For MSI in general, schizophrenia patients with higher scores of the Brief Psychiatric Rating Scale (BPRS) showed increased audiovisual MSI capability (b = 0.038, p = .035). In addition, various measuring metrics were predictive of different group effects (F(8, 200) = 2.358, p = .019), with priming effects (PE; g = 0.55, 95 % CI [0.11, 1.00]) eliciting the best MSI performance in schizophrenia and d’-value (g = -1.04, 95 % CI [-1.23, -0.86]) resulting in the largest between-group difference. Neither social (F(1, 207) = 0.066, p = .798) nor linguistic (F(1, 207) = 0.181, p = .671) complexity was predictive of group effect sizes. Of the three components, AVP was associated with clinical characteristics, while MM and MU were significantly associated with experimental stimuli. For AVP, higher BPRS scores (b = 0.033, p = .013) were associated with smaller between-group differences, and various measuring metrics (F(8, 132) = 3.396, p = .001) could also differentiate the discrepancy in MSI performance between patients and HCs. As for MM, higher proportion of male participation (b = 0.027, p = .011) was predictive of better MSI adaptation within the schizophrenia group. As for the measuring indices for MM, the neural response (g = -1.04, 95 % CI [-1.66, -0.41]) could sensitively detect the largest negative effect sizes. Last, the between-group differences in integration ability, as reflected by the MU component, were only predicted by different stimuli (F(7, 23) = 2.685, p = .035), with soccer-beep stimuli (g = 0.64, 95 % CI [-0.29, 1.56]) predicting the most integration benefits for schizophrenia patients and number-noise stimuli the least (g = -1.01, 95 % CI [-1.86, -0.15]).

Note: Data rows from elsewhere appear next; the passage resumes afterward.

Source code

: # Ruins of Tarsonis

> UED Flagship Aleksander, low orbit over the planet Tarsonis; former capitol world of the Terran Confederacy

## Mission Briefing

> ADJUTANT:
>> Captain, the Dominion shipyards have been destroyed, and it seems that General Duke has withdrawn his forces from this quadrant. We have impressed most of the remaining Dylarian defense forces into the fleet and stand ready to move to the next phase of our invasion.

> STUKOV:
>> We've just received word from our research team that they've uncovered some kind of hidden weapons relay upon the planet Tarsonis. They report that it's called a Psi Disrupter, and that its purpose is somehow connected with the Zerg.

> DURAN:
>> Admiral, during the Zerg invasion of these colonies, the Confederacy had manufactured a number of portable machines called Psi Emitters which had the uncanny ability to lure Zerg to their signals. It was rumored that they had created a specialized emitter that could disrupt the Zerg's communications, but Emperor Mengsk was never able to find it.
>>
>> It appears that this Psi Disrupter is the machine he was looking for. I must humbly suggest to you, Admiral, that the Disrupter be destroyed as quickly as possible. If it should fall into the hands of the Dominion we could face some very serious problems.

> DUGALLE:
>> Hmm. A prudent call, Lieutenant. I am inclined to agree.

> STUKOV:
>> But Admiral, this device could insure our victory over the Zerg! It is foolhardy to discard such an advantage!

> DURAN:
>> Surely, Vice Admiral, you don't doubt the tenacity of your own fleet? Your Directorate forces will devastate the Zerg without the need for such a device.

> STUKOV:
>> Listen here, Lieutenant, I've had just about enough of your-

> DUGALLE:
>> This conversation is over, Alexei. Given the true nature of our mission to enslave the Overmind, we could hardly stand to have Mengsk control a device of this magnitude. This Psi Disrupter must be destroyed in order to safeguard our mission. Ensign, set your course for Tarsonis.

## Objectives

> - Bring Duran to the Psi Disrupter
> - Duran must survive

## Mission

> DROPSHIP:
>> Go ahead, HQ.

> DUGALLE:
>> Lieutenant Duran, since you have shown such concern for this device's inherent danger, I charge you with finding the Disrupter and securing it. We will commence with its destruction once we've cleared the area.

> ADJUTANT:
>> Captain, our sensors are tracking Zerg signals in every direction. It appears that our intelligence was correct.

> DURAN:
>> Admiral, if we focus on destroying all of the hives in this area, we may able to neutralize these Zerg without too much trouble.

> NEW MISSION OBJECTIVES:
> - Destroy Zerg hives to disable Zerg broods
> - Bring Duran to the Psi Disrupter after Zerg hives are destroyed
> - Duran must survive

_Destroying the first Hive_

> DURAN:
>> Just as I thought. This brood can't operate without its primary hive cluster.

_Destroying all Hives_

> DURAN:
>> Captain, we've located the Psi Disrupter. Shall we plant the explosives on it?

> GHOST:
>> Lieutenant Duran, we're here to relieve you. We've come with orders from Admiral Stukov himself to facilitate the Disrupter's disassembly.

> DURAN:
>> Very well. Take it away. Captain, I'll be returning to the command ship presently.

Interestingly, the more socially (F(1, 114) = 6.470, p = .012) or linguistically (F(1, 114) = 13.131, p = .0004) complex the stimuli were, the more possible the correlations between severe symptoms and worse MSI capability could be identified in schizophrenia. Of different measures, eye movements (z = 0.63, 95 % CI [-0.16, 1.42]) predicted the highest positive correlations, while PE (z = -0.17, 95 % CI [-2.82, 2.48]) and illusion rates (z = -0.02, 95 % CI [-0.94, 0.89]) were predictive of negative correlations.
Quality Assessment, Publication Bias and Sensitivity Analyses
Quality assessment (QA) scores (see eResults in supplementary File S1; Supplementary Table S11) in our meta-analysis ranged from moderate (score = 8) to high (score = 17) for individual studies, with an average of 13.67 (SD = 2.15, median = 14). The QA scores were not significantly associated with either group (b = 0.02, SE = 0.03, 95% CI [-0.05, 0.09], p = .46) or correlation (b = 0.07, SE = 0.03, 95% CI [-0.08, 0.22], p = .21) effects.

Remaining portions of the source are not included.